*Records excerpted from a collection*.
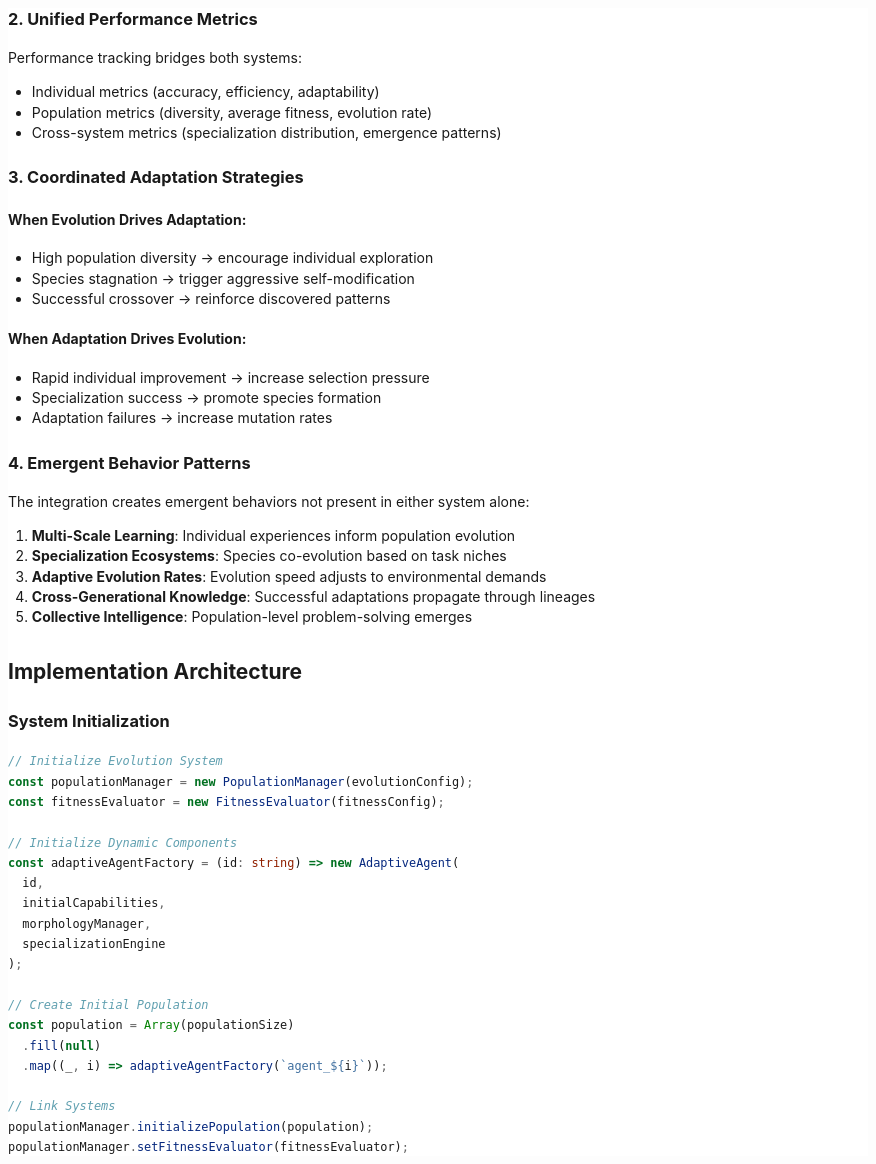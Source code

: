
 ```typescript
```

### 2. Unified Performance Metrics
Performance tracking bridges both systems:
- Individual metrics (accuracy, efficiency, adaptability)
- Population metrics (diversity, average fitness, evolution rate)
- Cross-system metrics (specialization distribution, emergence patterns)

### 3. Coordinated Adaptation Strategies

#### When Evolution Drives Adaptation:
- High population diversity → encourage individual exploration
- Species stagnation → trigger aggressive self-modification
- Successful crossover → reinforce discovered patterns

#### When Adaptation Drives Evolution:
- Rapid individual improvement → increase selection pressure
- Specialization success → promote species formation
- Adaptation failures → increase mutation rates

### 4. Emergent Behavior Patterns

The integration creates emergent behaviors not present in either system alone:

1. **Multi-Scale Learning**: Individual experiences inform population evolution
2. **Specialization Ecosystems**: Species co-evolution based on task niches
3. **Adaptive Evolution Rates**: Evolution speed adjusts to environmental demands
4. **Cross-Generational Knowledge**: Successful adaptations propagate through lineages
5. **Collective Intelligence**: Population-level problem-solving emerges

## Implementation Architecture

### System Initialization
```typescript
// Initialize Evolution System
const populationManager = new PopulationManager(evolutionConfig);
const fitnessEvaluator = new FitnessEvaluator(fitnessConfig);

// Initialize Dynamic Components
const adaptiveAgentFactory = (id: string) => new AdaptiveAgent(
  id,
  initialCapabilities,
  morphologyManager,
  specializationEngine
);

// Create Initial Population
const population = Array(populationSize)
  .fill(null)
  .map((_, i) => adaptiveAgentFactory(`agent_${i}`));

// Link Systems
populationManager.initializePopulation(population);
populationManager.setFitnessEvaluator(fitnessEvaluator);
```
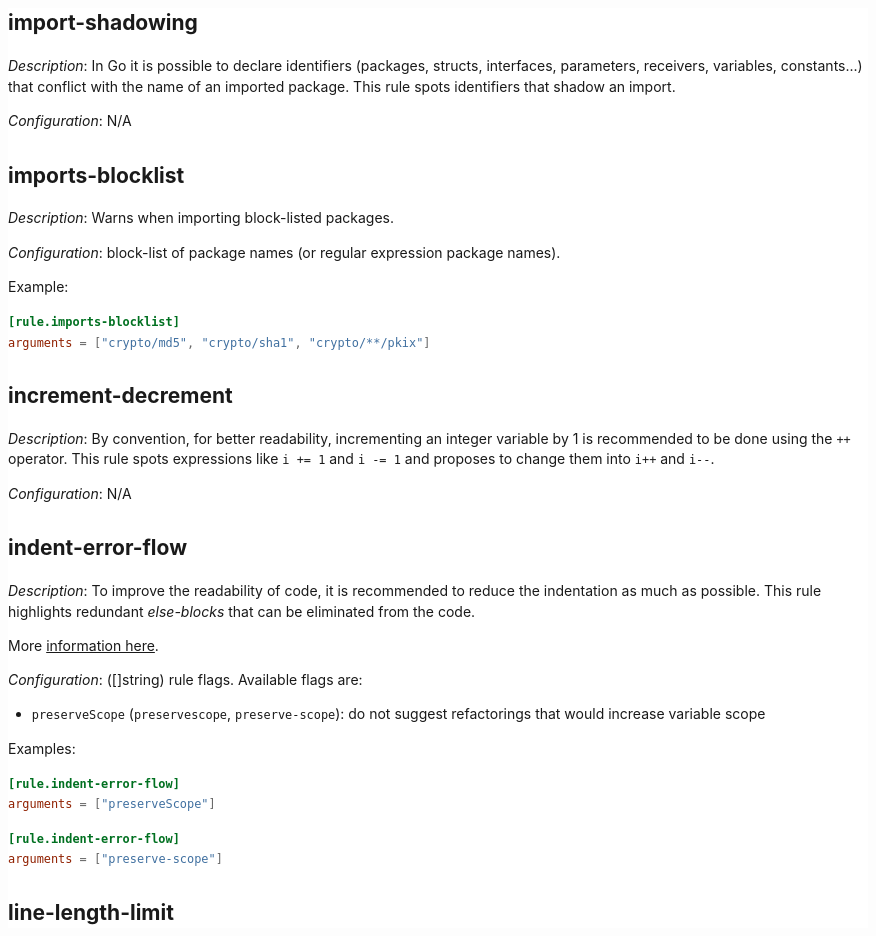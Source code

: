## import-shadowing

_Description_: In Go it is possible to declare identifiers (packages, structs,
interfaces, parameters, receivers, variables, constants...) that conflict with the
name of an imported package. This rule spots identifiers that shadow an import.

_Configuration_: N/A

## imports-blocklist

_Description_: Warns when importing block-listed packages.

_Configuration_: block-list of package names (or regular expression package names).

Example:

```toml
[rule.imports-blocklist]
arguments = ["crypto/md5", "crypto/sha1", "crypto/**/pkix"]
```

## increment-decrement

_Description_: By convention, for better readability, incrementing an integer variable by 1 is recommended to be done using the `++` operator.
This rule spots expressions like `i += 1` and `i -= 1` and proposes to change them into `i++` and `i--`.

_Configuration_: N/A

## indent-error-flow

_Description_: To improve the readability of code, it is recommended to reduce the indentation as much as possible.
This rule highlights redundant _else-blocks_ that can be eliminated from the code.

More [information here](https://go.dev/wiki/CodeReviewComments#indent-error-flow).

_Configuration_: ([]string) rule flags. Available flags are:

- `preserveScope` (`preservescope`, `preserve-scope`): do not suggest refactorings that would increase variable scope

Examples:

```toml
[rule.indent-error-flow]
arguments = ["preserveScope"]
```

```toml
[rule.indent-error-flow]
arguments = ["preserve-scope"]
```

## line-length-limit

*Task requirements*. Write out, exactly and with no pictures, the lines of the data from the first through the line containing "#### When Adaptation".

*Result*.
Source code

:
 ```typescript
```

### 2. Unified Performance Metrics
Performance tracking bridges both systems:
- Individual metrics (accuracy, efficiency, adaptability)
- Population metrics (diversity, average fitness, evolution rate)
- Cross-system metrics (specialization distribution, emergence patterns)

### 3. Coordinated Adaptation Strategies

#### When Evolution Drives Adaptation:
- High population diversity → encourage individual exploration
- Species stagnation → trigger aggressive self-modification
- Successful crossover → reinforce discovered patterns

#### When Adaptation Drives Evolution:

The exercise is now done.